Bosna Yalnız Bırakılmamalı
Boşnaklar son bağımsızlık savaşlarında büyük kurtuluş mücadelesi verdi.
Bölgeye insani yardım amaçlı sık giden biri olarak savaşın verdiği taribatı her haliyle gördüm. Yıkalan evleri, bombalanan camileri ve binaları, eşini kaybeben dul kadınları, oğlunu kaybeden anaları, gazileri, yetim ve öksüzleri bizzat tanıdım. Onları her dinlediğimde boğazım tıkandı. Yutkunamadım. Babasını Srebranitsa katliamında kaybeden bir yetim çocuğun elinde babasının mezarını gösteren resmiyle yanıma gelmesi beni yıkmıştı. Onu hiç tanımamıştı. Babası şehit olduğunda annesi ona hamileymiş. Gittiğimiz her evde farklı bir drama şahit olmuştuk.
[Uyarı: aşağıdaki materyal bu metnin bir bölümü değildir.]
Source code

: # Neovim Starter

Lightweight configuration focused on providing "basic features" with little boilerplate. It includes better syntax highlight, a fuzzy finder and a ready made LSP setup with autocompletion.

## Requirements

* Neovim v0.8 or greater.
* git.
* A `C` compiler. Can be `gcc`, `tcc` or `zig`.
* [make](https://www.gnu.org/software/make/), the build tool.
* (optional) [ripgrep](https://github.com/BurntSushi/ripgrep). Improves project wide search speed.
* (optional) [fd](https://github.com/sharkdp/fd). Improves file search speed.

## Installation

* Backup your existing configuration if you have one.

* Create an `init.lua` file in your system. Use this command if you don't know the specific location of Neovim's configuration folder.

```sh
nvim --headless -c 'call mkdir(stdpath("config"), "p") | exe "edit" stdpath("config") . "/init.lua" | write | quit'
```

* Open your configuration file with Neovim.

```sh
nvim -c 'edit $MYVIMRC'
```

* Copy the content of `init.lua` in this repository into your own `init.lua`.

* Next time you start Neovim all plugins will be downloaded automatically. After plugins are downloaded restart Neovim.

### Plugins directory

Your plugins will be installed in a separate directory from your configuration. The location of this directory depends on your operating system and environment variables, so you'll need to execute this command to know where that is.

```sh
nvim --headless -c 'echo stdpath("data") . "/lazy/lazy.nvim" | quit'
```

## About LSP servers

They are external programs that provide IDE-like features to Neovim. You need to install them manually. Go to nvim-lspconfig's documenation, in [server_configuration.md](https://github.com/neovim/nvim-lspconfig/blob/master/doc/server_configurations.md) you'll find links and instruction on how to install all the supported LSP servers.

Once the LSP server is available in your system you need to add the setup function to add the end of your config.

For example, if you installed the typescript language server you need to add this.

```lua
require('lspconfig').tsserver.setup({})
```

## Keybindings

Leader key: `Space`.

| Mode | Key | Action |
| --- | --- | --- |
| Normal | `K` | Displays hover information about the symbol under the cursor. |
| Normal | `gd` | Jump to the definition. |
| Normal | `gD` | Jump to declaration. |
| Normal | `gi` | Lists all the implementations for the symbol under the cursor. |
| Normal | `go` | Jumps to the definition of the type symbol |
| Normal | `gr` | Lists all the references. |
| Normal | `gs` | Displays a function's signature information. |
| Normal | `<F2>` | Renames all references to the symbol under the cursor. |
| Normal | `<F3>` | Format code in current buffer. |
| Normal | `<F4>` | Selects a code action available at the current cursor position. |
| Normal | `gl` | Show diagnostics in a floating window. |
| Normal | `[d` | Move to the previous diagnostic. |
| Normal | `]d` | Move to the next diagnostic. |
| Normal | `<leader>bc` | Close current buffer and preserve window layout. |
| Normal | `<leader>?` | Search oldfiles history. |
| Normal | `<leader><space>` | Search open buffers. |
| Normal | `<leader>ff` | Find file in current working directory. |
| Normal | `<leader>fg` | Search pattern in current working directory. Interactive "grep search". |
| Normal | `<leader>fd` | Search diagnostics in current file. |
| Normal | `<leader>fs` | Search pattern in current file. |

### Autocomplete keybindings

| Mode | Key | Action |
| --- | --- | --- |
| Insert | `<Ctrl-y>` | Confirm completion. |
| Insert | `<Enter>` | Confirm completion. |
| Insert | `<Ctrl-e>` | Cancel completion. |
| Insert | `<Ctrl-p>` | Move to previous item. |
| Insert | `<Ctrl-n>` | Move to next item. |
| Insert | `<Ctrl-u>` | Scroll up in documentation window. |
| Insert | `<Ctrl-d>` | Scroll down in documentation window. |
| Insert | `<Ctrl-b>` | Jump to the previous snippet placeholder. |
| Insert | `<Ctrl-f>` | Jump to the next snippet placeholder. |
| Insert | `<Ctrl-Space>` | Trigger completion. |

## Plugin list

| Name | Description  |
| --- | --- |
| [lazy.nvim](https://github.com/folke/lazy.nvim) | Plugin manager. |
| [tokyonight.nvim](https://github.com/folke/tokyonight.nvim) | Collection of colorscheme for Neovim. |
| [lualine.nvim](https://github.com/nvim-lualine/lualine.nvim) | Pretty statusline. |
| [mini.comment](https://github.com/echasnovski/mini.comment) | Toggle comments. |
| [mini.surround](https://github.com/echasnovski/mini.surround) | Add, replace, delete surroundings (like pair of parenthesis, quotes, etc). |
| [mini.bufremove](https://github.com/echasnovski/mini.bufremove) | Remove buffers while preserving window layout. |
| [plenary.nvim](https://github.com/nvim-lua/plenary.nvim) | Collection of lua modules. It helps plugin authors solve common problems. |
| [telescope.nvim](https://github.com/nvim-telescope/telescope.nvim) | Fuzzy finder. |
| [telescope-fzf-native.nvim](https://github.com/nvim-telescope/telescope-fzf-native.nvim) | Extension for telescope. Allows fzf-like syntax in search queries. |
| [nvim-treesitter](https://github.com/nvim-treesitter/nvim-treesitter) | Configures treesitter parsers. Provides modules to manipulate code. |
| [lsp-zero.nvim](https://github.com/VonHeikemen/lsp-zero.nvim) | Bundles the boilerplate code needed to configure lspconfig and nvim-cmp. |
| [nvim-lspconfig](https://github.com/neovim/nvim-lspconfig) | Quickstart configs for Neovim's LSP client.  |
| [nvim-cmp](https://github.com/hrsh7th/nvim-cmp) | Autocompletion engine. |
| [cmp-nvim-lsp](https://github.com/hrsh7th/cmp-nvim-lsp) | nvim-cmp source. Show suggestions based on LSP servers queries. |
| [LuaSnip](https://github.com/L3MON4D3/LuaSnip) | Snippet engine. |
Savaş bitmiş ve bölgede yaşayan halklara Dayton anlaşması neticesinde içi boş ortak yaşam safsatası dayatılmıştı. Ülkenin yüzde 49'u Republika Srpska bölgesine verilmişti. Savaş sonrası evleri burada kalan Müslümanlar güvenlik sağlanamadığı için geri dönemiyorlardı. Dayton Müslümanlar aleyhine yapılan bir anlaşmaydı. Bosna Entelektüelleri Formu'nun Başkanı Suad Kurtcehaic bize Dayton anlaşmasının geçersiz olduğunu anlattı. Bunu ancak Strazburg'da bulunan Uluslararası İnsan Hakları Mahkemesi engelleyebilir, verilen tüm kararları geçersiz ilan edebilir dedi. Bu anlaşmada Almanya'nın etkisinin büyük olduğunu belirtiyor. Suad Bey, Republika Srpska diye bir kantonun varlığını kabul etmiyor. Legal değil diyor. Düşünsenize Sırplar soykırım yaptıklarını bile kabul etmiyor ve sizler bunlarla masaya oturmak zorunda bırakılıyorsunuz.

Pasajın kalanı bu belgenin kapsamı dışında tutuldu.